Introduction
Suppose you are a concerned citizen who would like to know how voters in a state voted. Perhaps you are a voter in a state with rampant corruption or perhaps you are a voter in a state that does not have paper backups for voting machines. Perhaps you are just masochistic enough to be interested in pulling tables out of reasonably well formed pdfs. The following is a code example for the last one.
Fortunately (or unfortunately) for us, the state of New Jersey still provides their official election results in pdf files instead of a common data format like csv or even an Excel file. Copying each item by hand risks user error through fat fingers, sheer tedium, or great displeasure at a state in the 21st Century still outputting results to pdf. Therefore, it is much preferable to search for a code solution.
Each county in New Jersey reports Senate results separately. Here’s Atlantic County’s precinct results for the 2018 Senate Race. The table that we are going to extract looks like this.
Here’s one way to pull out the data, using some knowledge about who ran. I make use of tidyverse functions and pdftools.
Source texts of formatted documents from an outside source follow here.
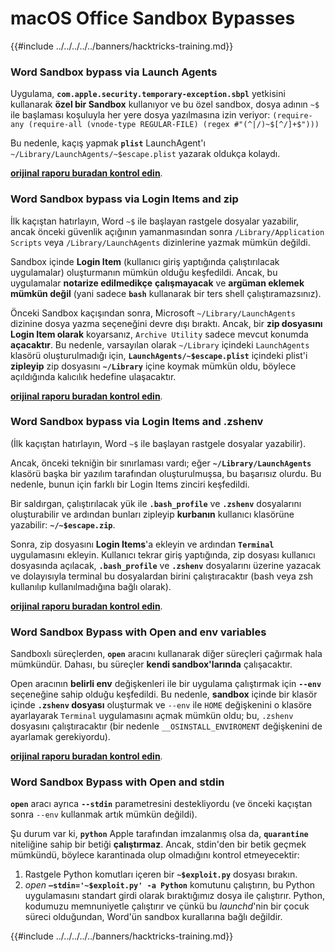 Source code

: # macOS Office Sandbox Bypasses

{{#include ../../../../../banners/hacktricks-training.md}}

### Word Sandbox bypass via Launch Agents

Uygulama, **`com.apple.security.temporary-exception.sbpl`** yetkisini kullanarak **özel bir Sandbox** kullanıyor ve bu özel sandbox, dosya adının `~$` ile başlaması koşuluyla her yere dosya yazılmasına izin veriyor: `(require-any (require-all (vnode-type REGULAR-FILE) (regex #"(^|/)~$[^/]+$")))`

Bu nedenle, kaçış yapmak **`plist`** LaunchAgent'ı `~/Library/LaunchAgents/~$escape.plist` yazarak oldukça kolaydı.

[**orijinal raporu buradan kontrol edin**](https://www.mdsec.co.uk/2018/08/escaping-the-sandbox-microsoft-office-on-macos/).

### Word Sandbox bypass via Login Items and zip

İlk kaçıştan hatırlayın, Word `~$` ile başlayan rastgele dosyalar yazabilir, ancak önceki güvenlik açığının yamanmasından sonra `/Library/Application Scripts` veya `/Library/LaunchAgents` dizinlerine yazmak mümkün değildi.

Sandbox içinde **Login Item** (kullanıcı giriş yaptığında çalıştırılacak uygulamalar) oluşturmanın mümkün olduğu keşfedildi. Ancak, bu uygulamalar **notarize edilmedikçe** **çalışmayacak** ve **argüman eklemek mümkün değil** (yani sadece **`bash`** kullanarak bir ters shell çalıştıramazsınız).

Önceki Sandbox kaçışından sonra, Microsoft `~/Library/LaunchAgents` dizinine dosya yazma seçeneğini devre dışı bıraktı. Ancak, bir **zip dosyasını Login Item olarak** koyarsanız, `Archive Utility` sadece mevcut konumda **açacaktır**. Bu nedenle, varsayılan olarak `~/Library` içindeki `LaunchAgents` klasörü oluşturulmadığı için, **`LaunchAgents/~$escape.plist`** içindeki plist'i **zipleyip** zip dosyasını **`~/Library`** içine koymak mümkün oldu, böylece açıldığında kalıcılık hedefine ulaşacaktır.

[**orijinal raporu buradan kontrol edin**](https://objective-see.org/blog/blog_0x4B.html).

### Word Sandbox bypass via Login Items and .zshenv

(İlk kaçıştan hatırlayın, Word `~$` ile başlayan rastgele dosyalar yazabilir).

Ancak, önceki tekniğin bir sınırlaması vardı; eğer **`~/Library/LaunchAgents`** klasörü başka bir yazılım tarafından oluşturulmuşsa, bu başarısız olurdu. Bu nedenle, bunun için farklı bir Login Items zinciri keşfedildi.

Bir saldırgan, çalıştırılacak yük ile **`.bash_profile`** ve **`.zshenv`** dosyalarını oluşturabilir ve ardından bunları zipleyip **kurbanın** kullanıcı klasörüne yazabilir: **`~/~$escape.zip`**.

Sonra, zip dosyasını **Login Items**'a ekleyin ve ardından **`Terminal`** uygulamasını ekleyin. Kullanıcı tekrar giriş yaptığında, zip dosyası kullanıcı dosyasında açılacak, **`.bash_profile`** ve **`.zshenv`** dosyalarını üzerine yazacak ve dolayısıyla terminal bu dosyalardan birini çalıştıracaktır (bash veya zsh kullanılıp kullanılmadığına bağlı olarak).

[**orijinal raporu buradan kontrol edin**](https://desi-jarvis.medium.com/office365-macos-sandbox-escape-fcce4fa4123c).

### Word Sandbox Bypass with Open and env variables

Sandboxlı süreçlerden, **`open`** aracını kullanarak diğer süreçleri çağırmak hala mümkündür. Dahası, bu süreçler **kendi sandbox'larında** çalışacaktır.

Open aracının **belirli env** değişkenleri ile bir uygulama çalıştırmak için **`--env`** seçeneğine sahip olduğu keşfedildi. Bu nedenle, **sandbox** içinde bir klasör içinde **`.zshenv` dosyası** oluşturmak ve `--env` ile `HOME` değişkenini o klasöre ayarlayarak `Terminal` uygulamasını açmak mümkün oldu; bu, `.zshenv` dosyasını çalıştıracaktır (bir nedenle `__OSINSTALL_ENVIROMENT` değişkenini de ayarlamak gerekiyordu).

[**orijinal raporu buradan kontrol edin**](https://perception-point.io/blog/technical-analysis-of-cve-2021-30864/).

### Word Sandbox Bypass with Open and stdin

**`open`** aracı ayrıca **`--stdin`** parametresini destekliyordu (ve önceki kaçıştan sonra `--env` kullanmak artık mümkün değildi).

Şu durum var ki, **`python`** Apple tarafından imzalanmış olsa da, **`quarantine`** niteliğine sahip bir betiği **çalıştırmaz**. Ancak, stdin'den bir betik geçmek mümkündü, böylece karantinada olup olmadığını kontrol etmeyecektir:&#x20;

1. Rastgele Python komutları içeren bir **`~$exploit.py`** dosyası bırakın.
2. _open_ **`–stdin='~$exploit.py' -a Python`** komutunu çalıştırın, bu Python uygulamasını standart girdi olarak bıraktığımız dosya ile çalıştırır. Python, kodumuzu memnuniyetle çalıştırır ve çünkü bu _launchd_'nin bir çocuk süreci olduğundan, Word'ün sandbox kurallarına bağlı değildir.

{{#include ../../../../../banners/hacktricks-training.md}}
Each step of the function is commented.
library(tidyverse)
library(pdftools)
Once those are loaded, we can write our function.
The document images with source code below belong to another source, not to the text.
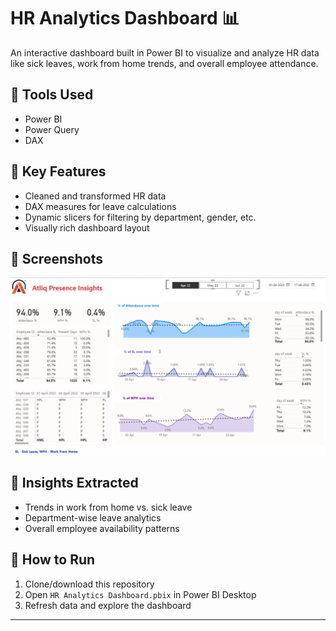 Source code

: # HR Analytics Dashboard 📊

An interactive dashboard built in Power BI to visualize and analyze HR data like sick leaves, work from home trends, and overall employee attendance.

## 🔧 Tools Used
- Power BI
- Power Query
- DAX

## 📌 Key Features
- Cleaned and transformed HR data
- DAX measures for leave calculations
- Dynamic slicers for filtering by department, gender, etc.
- Visually rich dashboard layout

## 📸 Screenshots

![Dashboard](images/dashboard.png)

## 🧠 Insights Extracted
- Trends in work from home vs. sick leave
- Department-wise leave analytics
- Overall employee availability patterns

## 🚀 How to Run
1. Clone/download this repository
2. Open `HR Analytics Dashboard.pbix` in Power BI Desktop
3. Refresh data and explore the dashboard

---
# Remove columns that are all NAs
not_all_na <- function(x){
!all(is.na(x))
}
senate_clean_table <- function(tbl){
# Remove commas and split on new lines
tables <- NULL
tbl <- str_replace_all(tbl,pattern = ",", "")%>%
# We can see the table ends with the string NJDOE
str_replace_all("Total[:print:]+", "NJDOE")%>%
# Split on new lines
str_split(pattern = "\n", simplify = TRUE)
# Some pdfs may be more than one page, so loop over all pages
# Atlantic County will only run this loop once
for(i in 1:dim(tbl)[1]){
# Find the county name and save name to object
county_cell <- stringr::str_which(tbl[i,], "County")
county_name <- tbl[i,county_cell]%>%
stringr::str_squish()
# Find the senate candidates cell
# Pull out candidates, turn them into a vector
# Keep only the last names
candidates_cell <- stringr::str_which(tbl[i,], "Robert")
candidates <- tbl[i, candidates_cell] %>%
trimws()%>%
str_squish()%>%
str_replace_all(pattern = " R. ", " ")%>%
str_replace_all(pattern = " Lynn ", " ")%>%
str_split(pattern = "\\s")
candidates <- unlist(candidates)
# Because each candidate only has two names, after we remove the
# initials R recycles and keeps every other cell, which is last names
candidates <- candidates[c(FALSE, TRUE)]
# Find the party cell. The actual table starts after this one
party_cell <- stringr::str_which(tbl[i,], "Democratic")
# Start the data frame
table_start <- party_cell + 1
# Find the line with totals. The last line of interest is
# directly before it
table_end <- stringr::str_which(tbl[i,], "NJDOE")[1] -1
# Subset to the table of interest
table <- tbl[i, table_start:table_end]
# Create a delimiter everywhere there are 2 spaces
table <- str_replace_all(table, "\\s{2,}", "|")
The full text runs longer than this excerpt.